Quoting Zygo Blaxell <ce3g8jdj@umail.furryterror.org>:

> On Thu, Sep 12, 2019 at 08:26:04PM -0400, General Zed wrote:
>>
>> Quoting Zygo Blaxell <ce3g8jdj@umail.furryterror.org>:
>>
>> > Don't forget you have to write new checksum and free space tree pages.
>> > In the worst case, you'll need about 1GB of new metadata pages for each
>> > 128MB you defrag (though you get to delete 99.5% of them immediately
>> > after).
>>
>> Yes, here we are debating some worst-case scenaraio which is actually
>> imposible in practice due to various reasons.
>
> No, it's quite possible.  A log file written slowly on an active
> filesystem above a few TB will do that accidentally.  Every now and then
> I hit that case.  It can take several hours to do a logrotate on spinning
> arrays because of all the metadata fetches and updates associated with
> worst-case file delete.  Long enough to watch the delete happen, and
> even follow along in the source code.
>
> I guess if I did a proactive defrag every few hours, it might take less
> time to do the logrotate, but that would mean spreading out all the
> seeky IO load during the day instead of getting it all done at night.
> Logrotate does the same job as defrag in this case (replacing a file in
> thousands of fragments spread across the disk with a few large fragments
> close together), except logrotate gets better compression.
>
> To be more accurate, the example I gave above is the worst case you
> can expect from normal user workloads.  If I throw in some reflinks
> and snapshots, I can make it arbitrarily worse, until the entire disk
> is consumed by the metadata update of a single extent defrag.
>

I can't believe I am considering this case.
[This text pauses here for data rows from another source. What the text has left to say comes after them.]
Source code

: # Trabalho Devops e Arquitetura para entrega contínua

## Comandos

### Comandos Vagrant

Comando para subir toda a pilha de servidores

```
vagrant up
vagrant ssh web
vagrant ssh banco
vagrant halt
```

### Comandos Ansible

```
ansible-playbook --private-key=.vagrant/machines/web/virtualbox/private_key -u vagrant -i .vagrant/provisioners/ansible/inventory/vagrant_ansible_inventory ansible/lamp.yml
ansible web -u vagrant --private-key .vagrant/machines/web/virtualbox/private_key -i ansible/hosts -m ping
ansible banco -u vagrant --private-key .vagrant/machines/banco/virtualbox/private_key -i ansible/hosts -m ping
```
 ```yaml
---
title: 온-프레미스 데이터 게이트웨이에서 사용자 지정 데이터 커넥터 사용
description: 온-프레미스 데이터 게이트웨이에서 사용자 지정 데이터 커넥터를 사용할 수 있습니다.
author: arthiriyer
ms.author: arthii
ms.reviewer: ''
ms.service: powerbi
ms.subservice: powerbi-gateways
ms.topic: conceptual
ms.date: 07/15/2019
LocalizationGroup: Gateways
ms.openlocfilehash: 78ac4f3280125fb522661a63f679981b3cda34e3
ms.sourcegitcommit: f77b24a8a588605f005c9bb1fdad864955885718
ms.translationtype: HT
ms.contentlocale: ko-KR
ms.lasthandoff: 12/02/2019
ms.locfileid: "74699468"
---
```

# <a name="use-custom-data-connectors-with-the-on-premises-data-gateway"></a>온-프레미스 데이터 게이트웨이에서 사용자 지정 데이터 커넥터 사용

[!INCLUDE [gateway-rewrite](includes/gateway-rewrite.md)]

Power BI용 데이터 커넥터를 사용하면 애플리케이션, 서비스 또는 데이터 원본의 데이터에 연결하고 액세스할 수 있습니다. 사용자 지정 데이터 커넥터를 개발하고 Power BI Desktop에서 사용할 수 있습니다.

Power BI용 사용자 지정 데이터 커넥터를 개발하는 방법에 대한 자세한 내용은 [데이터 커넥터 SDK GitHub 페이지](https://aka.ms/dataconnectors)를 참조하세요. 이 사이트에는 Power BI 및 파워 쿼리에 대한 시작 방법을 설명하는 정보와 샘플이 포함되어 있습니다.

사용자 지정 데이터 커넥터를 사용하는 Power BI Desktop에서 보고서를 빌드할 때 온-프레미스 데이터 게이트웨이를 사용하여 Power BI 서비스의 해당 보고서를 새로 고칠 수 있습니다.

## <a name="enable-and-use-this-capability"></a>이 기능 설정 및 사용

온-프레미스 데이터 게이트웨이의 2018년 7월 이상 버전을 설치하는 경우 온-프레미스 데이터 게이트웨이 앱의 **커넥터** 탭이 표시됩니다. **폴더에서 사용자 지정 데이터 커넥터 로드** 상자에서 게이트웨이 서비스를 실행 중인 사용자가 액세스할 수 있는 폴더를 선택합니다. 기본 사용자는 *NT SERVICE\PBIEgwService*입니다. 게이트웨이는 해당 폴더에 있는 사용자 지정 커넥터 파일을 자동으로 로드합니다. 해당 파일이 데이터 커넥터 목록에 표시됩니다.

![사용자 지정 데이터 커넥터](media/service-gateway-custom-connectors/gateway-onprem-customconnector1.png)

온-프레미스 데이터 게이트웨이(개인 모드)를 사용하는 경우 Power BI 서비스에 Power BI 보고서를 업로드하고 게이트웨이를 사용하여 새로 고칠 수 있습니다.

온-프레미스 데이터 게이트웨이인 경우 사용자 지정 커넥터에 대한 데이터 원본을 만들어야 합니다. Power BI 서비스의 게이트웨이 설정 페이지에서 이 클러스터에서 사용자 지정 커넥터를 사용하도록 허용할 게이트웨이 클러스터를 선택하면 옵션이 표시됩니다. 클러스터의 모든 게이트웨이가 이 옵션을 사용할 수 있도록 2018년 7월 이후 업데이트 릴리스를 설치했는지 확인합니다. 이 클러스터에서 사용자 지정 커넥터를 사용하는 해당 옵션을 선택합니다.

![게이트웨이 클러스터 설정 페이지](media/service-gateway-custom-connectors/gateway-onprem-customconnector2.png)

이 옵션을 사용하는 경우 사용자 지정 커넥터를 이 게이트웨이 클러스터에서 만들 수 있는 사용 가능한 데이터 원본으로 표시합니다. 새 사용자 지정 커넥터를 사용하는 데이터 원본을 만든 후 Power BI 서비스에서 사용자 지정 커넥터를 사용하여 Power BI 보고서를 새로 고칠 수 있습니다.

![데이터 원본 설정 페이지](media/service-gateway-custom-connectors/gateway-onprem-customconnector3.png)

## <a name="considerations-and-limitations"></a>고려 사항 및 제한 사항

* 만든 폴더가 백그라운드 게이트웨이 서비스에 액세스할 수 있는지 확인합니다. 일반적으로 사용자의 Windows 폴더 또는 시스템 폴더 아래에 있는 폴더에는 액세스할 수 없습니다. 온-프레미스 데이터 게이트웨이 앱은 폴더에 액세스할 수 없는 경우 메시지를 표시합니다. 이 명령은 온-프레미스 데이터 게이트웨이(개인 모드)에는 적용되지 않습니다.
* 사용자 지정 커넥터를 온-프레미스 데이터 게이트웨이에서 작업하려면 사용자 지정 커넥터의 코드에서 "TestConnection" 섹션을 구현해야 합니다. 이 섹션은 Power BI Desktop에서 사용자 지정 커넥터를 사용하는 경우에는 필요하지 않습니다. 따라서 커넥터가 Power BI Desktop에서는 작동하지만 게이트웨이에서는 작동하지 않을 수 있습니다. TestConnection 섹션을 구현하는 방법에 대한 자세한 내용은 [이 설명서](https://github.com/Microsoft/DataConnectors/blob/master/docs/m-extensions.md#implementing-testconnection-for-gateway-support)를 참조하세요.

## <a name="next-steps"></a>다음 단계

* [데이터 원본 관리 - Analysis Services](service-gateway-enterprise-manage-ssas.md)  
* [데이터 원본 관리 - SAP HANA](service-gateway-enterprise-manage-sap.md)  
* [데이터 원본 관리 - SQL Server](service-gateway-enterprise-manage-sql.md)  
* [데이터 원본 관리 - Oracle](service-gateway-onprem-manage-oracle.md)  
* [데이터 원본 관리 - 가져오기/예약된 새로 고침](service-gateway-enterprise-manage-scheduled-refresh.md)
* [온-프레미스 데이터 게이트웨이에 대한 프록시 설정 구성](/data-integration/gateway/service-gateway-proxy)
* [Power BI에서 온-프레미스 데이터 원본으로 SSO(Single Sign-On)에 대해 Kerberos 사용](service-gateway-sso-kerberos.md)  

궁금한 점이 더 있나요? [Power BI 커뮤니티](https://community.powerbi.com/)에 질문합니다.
So, we have a 1TB log file "ultralog" split into 256 million 4 KB  
extents randomly over the entire disk. We have 512 GB free RAM and 2%  
free disk space. The file needs to be defragmented.

In order to do that, defrag needs to be able to copy-move multiple  
extents in one batch, and update the metadata.

The metadata has a total of at least 256 million entries, each of some  
size, but each one should hold at least a pointer to the extent (8  
bytes) and a checksum (8 bytes): In reality, it could be that there is  
a lot of other data there per entry.

The metadata is organized as a b-tree. Therefore, nearby nodes should  
contain data of consecutive file extents.

The trick, in this case, is to select one part of "ultralog" which is  
localized in the metadata, and defragment it. Repeating this step will  
ultimately defragment the entire file.

So, the defrag selects some part of metadata which is entirely a  
descendant of some b-tree node not far from the bottom of b-tree. It  
selects it such that the required update to the metadata is less than,  
let's say, 64 MB, and simultaneously the affected "ultralog" file  
fragments total less han 512 MB (therefore, less than 128 thousand  
metadata leaf entries, each pointing to a 4 KB fragment). Then it  
finds all the file extents pointed to by that part of metadata. They  
are consecutive (as file fragments), because we have selected such  
part of metadata. Now the defrag can safely copy-move those fragments  
to a new area and update the metadata.

In order to quickly select that small part of metadata, the defrag  
needs a metatdata cache that can hold somewhat more than 128 thousand  
localized metadata leaf entries. That fits into 128 MB RAM definitely.

Of course, there are many other small issues there, but this outlines  
the general procedure.

Problem solved?